=== YOUR GOAL ===
Below are the entries. Transcribe exactly the lines from the one with "- macOS Catalina version 10.15.7" through the one with "and green light.", ends included, and leave out all others.

######

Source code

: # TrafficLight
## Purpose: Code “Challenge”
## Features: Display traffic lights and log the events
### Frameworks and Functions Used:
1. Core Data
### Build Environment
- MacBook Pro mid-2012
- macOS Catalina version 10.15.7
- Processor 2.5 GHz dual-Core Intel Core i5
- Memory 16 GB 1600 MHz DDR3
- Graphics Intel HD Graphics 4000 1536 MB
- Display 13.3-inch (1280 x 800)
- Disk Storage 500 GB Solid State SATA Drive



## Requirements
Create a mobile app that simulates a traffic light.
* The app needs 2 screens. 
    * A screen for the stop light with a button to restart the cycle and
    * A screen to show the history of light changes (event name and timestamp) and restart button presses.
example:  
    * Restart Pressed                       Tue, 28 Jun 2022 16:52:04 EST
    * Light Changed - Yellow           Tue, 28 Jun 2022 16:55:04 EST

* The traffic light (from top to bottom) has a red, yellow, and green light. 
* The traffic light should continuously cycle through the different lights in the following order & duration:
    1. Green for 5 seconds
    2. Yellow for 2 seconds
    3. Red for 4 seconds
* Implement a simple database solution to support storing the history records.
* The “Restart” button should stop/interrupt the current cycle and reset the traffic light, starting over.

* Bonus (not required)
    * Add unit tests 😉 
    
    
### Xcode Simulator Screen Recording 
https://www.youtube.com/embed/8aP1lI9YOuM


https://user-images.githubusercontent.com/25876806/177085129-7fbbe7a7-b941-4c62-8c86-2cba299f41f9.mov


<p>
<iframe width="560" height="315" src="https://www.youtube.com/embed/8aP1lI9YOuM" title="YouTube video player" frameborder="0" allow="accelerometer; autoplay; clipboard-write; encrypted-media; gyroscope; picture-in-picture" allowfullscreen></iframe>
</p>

######

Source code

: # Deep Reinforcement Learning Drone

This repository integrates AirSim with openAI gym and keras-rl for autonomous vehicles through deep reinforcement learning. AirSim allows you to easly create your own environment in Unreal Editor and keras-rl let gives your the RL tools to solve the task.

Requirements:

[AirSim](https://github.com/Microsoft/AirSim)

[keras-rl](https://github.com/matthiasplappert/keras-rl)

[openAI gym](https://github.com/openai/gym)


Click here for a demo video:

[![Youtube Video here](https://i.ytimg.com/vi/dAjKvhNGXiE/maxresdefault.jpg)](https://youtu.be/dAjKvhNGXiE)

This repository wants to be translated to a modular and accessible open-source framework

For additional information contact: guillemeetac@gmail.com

######

=== EXERCISE RESPONSE ===
- macOS Catalina version 10.15.7
- Processor 2.5 GHz dual-Core Intel Core i5
- Memory 16 GB 1600 MHz DDR3
- Graphics Intel HD Graphics 4000 1536 MB
- Display 13.3-inch (1280 x 800)
- Disk Storage 500 GB Solid State SATA Drive



## Requirements
Create a mobile app that simulates a traffic light.
* The app needs 2 screens. 
    * A screen for the stop light with a button to restart the cycle and
    * A screen to show the history of light changes (event name and timestamp) and restart button presses.
example:  
    * Restart Pressed                       Tue, 28 Jun 2022 16:52:04 EST
    * Light Changed - Yellow           Tue, 28 Jun 2022 16:55:04 EST

* The traffic light (from top to bottom) has a red, yellow, and green light. 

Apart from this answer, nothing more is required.